La iatrogenia se olvidó, bajo el supuesto piadoso de que era un problema del siglo xix, superado por la medicina moderna. Hasta que Illich sacudió la opinión piadosa con Medical nemesis: The expropriation of health (1976). Al narcisismo institucional del gremio no le hizo gracia verse como una nueva clerecía dueña del bien y del mal: la salud y la enfermedad.
Illich mostró que ignorar la iatrogenia le servía a un monopolio gremial para apoyarse en el Estado y vender sus remedios. Así los productores de leche en polvo lograron venderla a quienes no podían pagarla (ni la necesitaban) como una ayuda filantrópica de los países ricos a los pobres. Según los médicos, era más higiénica y nutritiva que amamantar, ignorando que la preparación de la fórmula con agua y vasijas insalubres resultaba infecciosa. Finalmente, amamantar dejó de ser lo tradicional para volverse lo último de lo último que recomiendan los expertos.

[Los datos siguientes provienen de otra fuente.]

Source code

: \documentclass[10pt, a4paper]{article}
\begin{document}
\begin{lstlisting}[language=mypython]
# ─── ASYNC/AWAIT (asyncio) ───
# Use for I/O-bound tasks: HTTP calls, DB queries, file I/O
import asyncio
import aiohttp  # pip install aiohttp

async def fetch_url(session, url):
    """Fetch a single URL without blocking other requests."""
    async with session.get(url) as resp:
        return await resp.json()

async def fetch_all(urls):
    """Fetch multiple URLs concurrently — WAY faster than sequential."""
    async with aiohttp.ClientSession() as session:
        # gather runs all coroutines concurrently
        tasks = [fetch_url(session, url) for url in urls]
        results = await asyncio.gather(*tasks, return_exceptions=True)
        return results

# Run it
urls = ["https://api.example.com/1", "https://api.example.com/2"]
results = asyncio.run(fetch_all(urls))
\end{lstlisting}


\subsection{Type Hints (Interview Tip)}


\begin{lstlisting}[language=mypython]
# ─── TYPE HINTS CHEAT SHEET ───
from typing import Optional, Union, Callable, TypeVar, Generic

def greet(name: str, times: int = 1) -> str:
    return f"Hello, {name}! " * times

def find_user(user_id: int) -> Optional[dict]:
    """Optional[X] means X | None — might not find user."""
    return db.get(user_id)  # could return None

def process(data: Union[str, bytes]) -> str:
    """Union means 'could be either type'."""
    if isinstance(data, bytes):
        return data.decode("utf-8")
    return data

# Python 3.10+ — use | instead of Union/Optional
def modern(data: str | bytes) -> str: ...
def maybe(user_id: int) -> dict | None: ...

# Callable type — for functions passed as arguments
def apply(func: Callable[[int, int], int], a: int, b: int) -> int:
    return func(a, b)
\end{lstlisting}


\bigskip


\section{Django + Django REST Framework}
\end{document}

Illich fundó el Centro Intercultural de Documentación en Cuernavaca (CIDOC, 1961–1976), para impartir cursos de español y cultura hispanoamericana a los misioneros católicos destinados a América Latina. Fue mucho más que eso: un foro de reflexión y cuestionamientos (incluso del espíritu misional, de la ayuda a los pobres y del propio centro) que atrajo a numerosas personalidades internacionales y sembró inquietudes. Como sacerdote católico, padeció la oxidación de las instituciones eclesiásticas hasta que prefirió colgar los hábitos.
Illich no sólo criticó la doxa (las opiniones consabidas y oxidadas): hizo su arqueología. Su familiaridad con la historia medieval le sirvió para investigar los orígenes de muchas creencias y prácticas sociales. The right to useful unemployment (1978), Shadow work (1981) y Gender (1982) critican la incapacidad actual para apreciar la mentalidad vernácula y el trabajo que no es empleo, especialmente de las mujeres. H2O and the waters of forgetfulness (1985), ABC: the alphabetization of the popular mind (1988), In the vineyard of the text: A commentary to Hugh's Didascalicon (1995), son exploraciones brillantes sobre la formación del contexto mental contemporáneo, observado en el espejo del pasado, como se llama otro libro suyo (In the mirror of the past, 1992).
Kant dijo alguna vez, molesto contra un crítico: “Hay quienes ven todo muy claro, una vez que se les indica hacia dónde hay que mirar”. La extraordinaria perspicacia de Illich, y su función como líder intelectual, fue saber hacia dónde había que mirar.
Sus exageraciones irritantes y hasta sus contradicciones servían para eso: para centrar la atención en lo que estaba perdido de vista. Tenía algo socrático, y, como Sócrates, sorprendía por su originalidad deslumbrante y su entusiasmo negativo: una especie de oxímoron vital.
Ramón Xirau me contó que, alguna vez, en la carretera a Cuernavaca lo descubrió caminando vigorosamente. Se detuvo para saludarlo y ofrecerle lugar en su automóvil. Naturalmente, se negó, aunque nunca dejó de tomar el avión cuando tuvo que hacerlo. Me pareció asombroso, absurdo y profundamente simpático.
Lo del cáncer que no quiso operarse fue igual: Sócrates tomando la cicuta como un ejemplo indeleble de convicción moral. Hay absurdos que pueden ser una bendición.
La apertura de Illich a todas las culturas y todas las lenguas (hablaba una docena) fue correspondida con el interés universal que despertó su obra. Hay información biográfica y bibliográfica sobre él en 38 Wikipedias. Sus libros fueron traducidos en docenas de países. Sus análisis de las prácticas vigentes influyeron en muchos otros pensadores y exploradores de prácticas alternas.
En español, sus Obras reunidas en dos volúmenes (2008) fueron editadas por Valentina Borremans (su colaboradora de muchos años) y Javier Sicilia (su discípulo y amigo) para el Fondo de Cultura Económica. No se han reeditado, pero se encuentran en la web.